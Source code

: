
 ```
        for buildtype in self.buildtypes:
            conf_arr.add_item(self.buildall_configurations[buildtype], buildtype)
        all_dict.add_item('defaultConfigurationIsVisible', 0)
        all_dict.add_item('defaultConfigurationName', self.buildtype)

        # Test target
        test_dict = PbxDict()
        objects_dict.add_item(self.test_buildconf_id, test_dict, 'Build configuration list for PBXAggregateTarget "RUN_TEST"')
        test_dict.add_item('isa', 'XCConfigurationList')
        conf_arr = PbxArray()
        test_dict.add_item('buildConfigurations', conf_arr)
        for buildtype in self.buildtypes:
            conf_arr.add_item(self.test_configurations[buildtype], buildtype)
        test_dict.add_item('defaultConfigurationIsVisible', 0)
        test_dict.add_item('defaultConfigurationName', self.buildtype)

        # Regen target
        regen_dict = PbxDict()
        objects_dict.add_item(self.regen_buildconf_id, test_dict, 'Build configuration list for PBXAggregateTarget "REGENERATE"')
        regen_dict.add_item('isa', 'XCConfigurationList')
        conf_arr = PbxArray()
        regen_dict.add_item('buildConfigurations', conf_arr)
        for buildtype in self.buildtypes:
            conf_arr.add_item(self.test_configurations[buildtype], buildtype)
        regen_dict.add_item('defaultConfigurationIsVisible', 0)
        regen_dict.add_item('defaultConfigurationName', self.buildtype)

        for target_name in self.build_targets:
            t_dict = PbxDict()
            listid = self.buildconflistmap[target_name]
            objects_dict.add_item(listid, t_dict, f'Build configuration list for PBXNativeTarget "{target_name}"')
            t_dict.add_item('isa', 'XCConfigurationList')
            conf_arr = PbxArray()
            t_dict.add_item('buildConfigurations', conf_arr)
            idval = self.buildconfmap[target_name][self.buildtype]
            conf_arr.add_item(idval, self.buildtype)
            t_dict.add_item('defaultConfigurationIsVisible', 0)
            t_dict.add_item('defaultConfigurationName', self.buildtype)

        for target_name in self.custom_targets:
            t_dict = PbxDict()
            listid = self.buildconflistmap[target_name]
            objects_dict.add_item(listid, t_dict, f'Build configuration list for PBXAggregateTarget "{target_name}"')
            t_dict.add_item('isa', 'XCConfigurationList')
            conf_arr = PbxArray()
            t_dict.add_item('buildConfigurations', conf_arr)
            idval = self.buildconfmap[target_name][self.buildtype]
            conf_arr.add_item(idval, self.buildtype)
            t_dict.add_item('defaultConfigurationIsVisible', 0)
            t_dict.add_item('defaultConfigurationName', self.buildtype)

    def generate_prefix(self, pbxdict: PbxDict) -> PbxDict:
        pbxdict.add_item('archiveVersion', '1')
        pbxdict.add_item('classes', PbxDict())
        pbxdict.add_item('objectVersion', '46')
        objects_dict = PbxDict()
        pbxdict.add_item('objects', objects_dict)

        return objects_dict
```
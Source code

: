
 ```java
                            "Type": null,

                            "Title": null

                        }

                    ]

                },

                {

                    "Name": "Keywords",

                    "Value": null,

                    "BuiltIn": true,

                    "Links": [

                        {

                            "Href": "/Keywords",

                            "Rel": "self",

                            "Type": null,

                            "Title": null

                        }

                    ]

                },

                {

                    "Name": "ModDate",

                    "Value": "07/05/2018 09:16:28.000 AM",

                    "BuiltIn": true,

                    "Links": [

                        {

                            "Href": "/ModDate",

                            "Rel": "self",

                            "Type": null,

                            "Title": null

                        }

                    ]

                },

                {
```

Work instruction ▸ Identify the lines of the entries containing the string "listid". Copy each such line.

Response to the exercise ▸
            listid = self.buildconflistmap[target_name]
            objects_dict.add_item(listid, t_dict, f'Build configuration list for PBXNativeTarget "{target_name}"')
            listid = self.buildconflistmap[target_name]
            objects_dict.add_item(listid, t_dict, f'Build configuration list for PBXAggregateTarget "{target_name}"')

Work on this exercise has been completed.